The cost of funding for banks has pulled back to the lowest level since the start of 2008, although central banks around the work continue to provide support to to lenders, BIS said in its latest quarterly review.
''Generally, markets continued to show signs of normalising, as risk tolerance edged further upwards and risk premia receded.''
''In interbank money markets, key spreads narrowed to levels not seen since the beginning of 2008, and in some cases even further. Improvements were also visible in credit markets, although important segments continued to rely on central bank support,'' BIS said.
BIS is often referred to as the central bank of central banks. Further details the health of credit markets are expected this afternoon when the Reserve Bank of Australia releases minutes of last week's monthly board meeting.
Despite uncertainty about the pace of global economic recovery, BIS said investors remained ''cautiously optimistic'' in the period between end-May and early September 2009.

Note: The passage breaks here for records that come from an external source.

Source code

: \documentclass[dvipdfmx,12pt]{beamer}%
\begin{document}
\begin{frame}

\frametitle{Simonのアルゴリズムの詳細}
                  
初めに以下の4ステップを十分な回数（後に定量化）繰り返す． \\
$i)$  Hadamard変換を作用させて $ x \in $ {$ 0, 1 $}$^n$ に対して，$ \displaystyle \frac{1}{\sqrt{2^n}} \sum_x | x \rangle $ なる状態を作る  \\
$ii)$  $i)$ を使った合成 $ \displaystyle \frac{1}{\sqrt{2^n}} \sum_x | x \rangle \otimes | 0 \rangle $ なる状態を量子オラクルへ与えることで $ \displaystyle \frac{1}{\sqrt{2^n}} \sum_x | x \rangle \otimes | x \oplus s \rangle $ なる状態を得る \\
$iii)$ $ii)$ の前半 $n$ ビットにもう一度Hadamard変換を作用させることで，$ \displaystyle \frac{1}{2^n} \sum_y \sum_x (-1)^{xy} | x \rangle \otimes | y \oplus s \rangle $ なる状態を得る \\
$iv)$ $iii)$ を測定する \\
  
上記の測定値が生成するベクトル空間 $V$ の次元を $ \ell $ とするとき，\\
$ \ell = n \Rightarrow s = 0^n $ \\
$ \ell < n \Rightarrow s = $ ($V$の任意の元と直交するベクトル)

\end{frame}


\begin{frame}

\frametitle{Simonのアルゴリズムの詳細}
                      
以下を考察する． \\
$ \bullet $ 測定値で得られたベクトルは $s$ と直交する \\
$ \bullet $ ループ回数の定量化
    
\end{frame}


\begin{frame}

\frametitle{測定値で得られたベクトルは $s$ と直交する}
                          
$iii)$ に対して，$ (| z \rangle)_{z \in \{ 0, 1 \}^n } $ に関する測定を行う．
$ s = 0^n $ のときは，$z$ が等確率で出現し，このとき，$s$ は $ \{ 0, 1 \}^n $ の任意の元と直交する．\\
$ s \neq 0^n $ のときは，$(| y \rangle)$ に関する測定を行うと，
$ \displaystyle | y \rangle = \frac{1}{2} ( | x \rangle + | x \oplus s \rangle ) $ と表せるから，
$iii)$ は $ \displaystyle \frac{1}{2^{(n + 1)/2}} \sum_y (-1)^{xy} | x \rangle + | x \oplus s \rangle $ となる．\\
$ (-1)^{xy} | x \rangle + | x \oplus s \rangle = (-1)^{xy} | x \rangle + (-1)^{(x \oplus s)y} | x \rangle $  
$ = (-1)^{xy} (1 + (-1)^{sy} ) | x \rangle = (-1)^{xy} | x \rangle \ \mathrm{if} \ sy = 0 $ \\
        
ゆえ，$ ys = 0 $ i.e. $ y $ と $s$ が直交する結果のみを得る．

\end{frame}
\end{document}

Ongoing support of bank wholesale funding markets continued to spur on fund raising among banks. Globally, the volume of bank debt securities in the second quarter of 2009 of $US837 billion, was up 25 per cent from the same time last year.

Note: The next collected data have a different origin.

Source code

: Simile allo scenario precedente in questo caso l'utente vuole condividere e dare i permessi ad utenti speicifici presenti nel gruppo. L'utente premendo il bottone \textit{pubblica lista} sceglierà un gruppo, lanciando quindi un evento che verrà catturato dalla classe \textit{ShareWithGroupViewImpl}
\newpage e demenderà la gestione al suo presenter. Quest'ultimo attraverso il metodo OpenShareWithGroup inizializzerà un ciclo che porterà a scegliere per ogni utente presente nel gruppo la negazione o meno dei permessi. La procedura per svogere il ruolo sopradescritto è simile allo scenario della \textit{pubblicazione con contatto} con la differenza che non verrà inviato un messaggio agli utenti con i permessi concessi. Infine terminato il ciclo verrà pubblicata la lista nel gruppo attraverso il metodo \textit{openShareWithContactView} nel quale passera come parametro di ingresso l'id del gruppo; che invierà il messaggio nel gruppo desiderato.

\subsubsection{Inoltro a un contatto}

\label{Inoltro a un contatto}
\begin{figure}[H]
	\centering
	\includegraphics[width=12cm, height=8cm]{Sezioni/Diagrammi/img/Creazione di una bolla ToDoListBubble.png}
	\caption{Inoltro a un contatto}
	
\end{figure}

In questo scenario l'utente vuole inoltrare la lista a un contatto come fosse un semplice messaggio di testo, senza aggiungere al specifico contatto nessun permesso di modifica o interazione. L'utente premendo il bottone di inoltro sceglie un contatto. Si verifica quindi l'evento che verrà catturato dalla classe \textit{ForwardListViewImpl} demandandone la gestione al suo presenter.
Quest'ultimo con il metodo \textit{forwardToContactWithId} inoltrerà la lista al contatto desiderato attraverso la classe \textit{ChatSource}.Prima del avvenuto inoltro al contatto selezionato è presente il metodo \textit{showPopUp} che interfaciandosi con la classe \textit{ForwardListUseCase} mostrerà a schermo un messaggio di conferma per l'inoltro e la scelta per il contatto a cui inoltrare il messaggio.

BIS noted the financial sector continued to report surprisingly strong earnings for the second quarter, helping to fuel a surge of up to 20 per cent during the period. Still, BIS said questions remain about the quality and sustainability of bank profits.

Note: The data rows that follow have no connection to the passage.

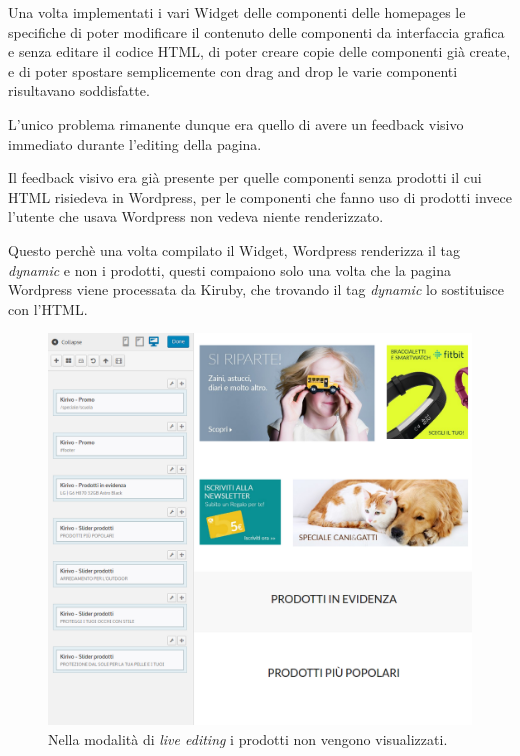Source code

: 


Una volta implementati i vari Widget delle componenti delle homepages le specifiche di poter
modificare il contenuto delle componenti da interfaccia grafica e senza editare
il codice HTML, di poter creare copie delle componenti già create, e di poter spostare
semplicemente con drag and drop le varie componenti risultavano soddisfatte.

L'unico problema rimanente dunque era quello di avere un feedback visivo immediato durante l'editing della pagina.

Il feedback visivo era già presente per quelle componenti senza prodotti il cui HTML risiedeva in Wordpress,
per le componenti che fanno uso di prodotti invece l'utente che usava Wordpress non vedeva niente renderizzato.

Questo perchè una volta compilato il Widget, Wordpress renderizza il tag \emph{dynamic} e non i prodotti,
questi compaiono solo una volta che la pagina Wordpress viene processata da Kiruby, che trovando il tag \emph{dynamic}
lo sostituisce con l'HTML.

\begin{figure}
  \includegraphics[width=\textwidth]{figure/noapi.png}
  \caption{Nella modalità di \emph{live editing} i prodotti non vengono visualizzati.}
  \label{fig:kspec}
\end{figure}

Banks international exposure is still shrinking, although at a slower pace as tensions in financial markets begun to subside.
Banks registered a $US812 billion ($946.9 billion) fall in their interbank positions compared to the fourth quarter of 2008, reflecting protracted funding pressures. However, the decrease in international credit to non-banks, at $US258 billion, ($300.9 billion) was only one fourth that seen in the previous quarter.
The assessment follows G20 finance ministers and central bankers earlier this month throwing their support behind a push for central banks to strengthen capital reserves. Not only should banks hold more capital, but it should be of higher quality, G20 officials said.
Separately, Australia's banking regulator last week detailed new rules that could be force banks to substantially increase the minimum level of cash and so-called liquid assets sitting on their balance sheet aimed at helping them withstand further global financial shocks.
But the rules, if adopted, may hit profits for the sector given that holding liquid assets, such as cash or government bonds, is an unproductive, though necessary, part of banking.
Many banks were caught out in September last year when funding markets dried up as fears spread through the financial system about contagion from the US sub-prime crisis.
The Australian Prudential Regulation Authority proposed that banks must have enough cash or cash-like assets on hand to fund their operations for at least a month. Current rules require cash assets to cover just five days' worth of funding.